Task requirements: Extract all lines from the data beneath that include the word "models".

[Stored data]
•••••

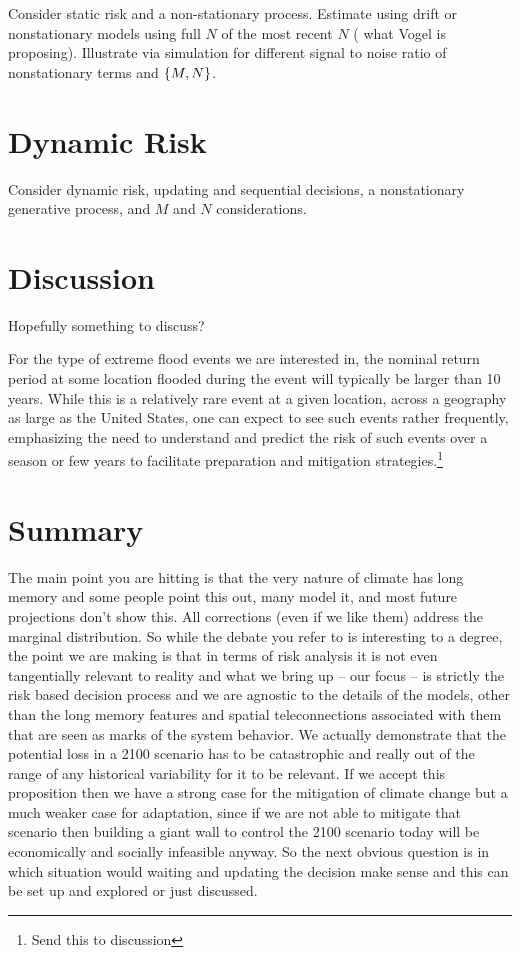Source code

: \documentclass[12pt]{article}
\begin{document}
Consider static risk and a non-stationary process.
Estimate using drift or nonstationary models using full \(N\) of the most recent \(N\) (\ie{} what Vogel is proposing).
Illustrate via simulation for different signal to noise ratio of nonstationary terms and \(\qty{M, N}\).

\section{Dynamic Risk}

Consider dynamic risk, \ie{} updating and sequential decisions, a nonstationary generative process, and \(M\) and \(N\) considerations.

\section{Discussion}

Hopefully something to discuss?

For the type of extreme flood events we are interested in, the nominal return period at some location flooded during the event will typically be larger than 10 years. 
While this is a relatively rare event at a given location, across a geography as large as the United States, one can expect to see such events rather frequently, emphasizing the need to understand and predict the risk of such events over a season or few years to facilitate preparation and mitigation strategies.\footnote{Send this to discussion}

\section{Summary}

The main point you are hitting is that the very nature of climate has long memory and some people point this out, many model it, and most future projections don't show this.
All corrections (even if we like them) address the marginal distribution.
So while the debate you refer to is interesting to a degree, the point we are making is that in terms of risk analysis it is not even tangentially relevant to reality and what we bring up -- our focus -- is strictly the risk based decision process and we are agnostic to the details of the models, other than the long memory features and spatial teleconnections associated with them that are seen as marks of the system behavior.
We actually demonstrate that the potential loss in a 2100 scenario has to be catastrophic and really out of the range of any historical variability for it to be relevant. 
If we accept this proposition then we have a strong case for the mitigation of climate change but a much weaker case for adaptation, since if we are not able to mitigate that scenario then building a giant wall to control the 2100 scenario today will be economically and socially infeasible anyway. 
So the next obvious question is in which situation would waiting and updating the decision make sense and this can be set up and explored or just discussed.
\end{document}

•••••

Solution to the problem:
Estimate using drift or nonstationary models using full \(N\) of the most recent \(N\) (\ie{} what Vogel is proposing).
So while the debate you refer to is interesting to a degree, the point we are making is that in terms of risk analysis it is not even tangentially relevant to reality and what we bring up -- our focus -- is strictly the risk based decision process and we are agnostic to the details of the models, other than the long memory features and spatial teleconnections associated with them that are seen as marks of the system behavior.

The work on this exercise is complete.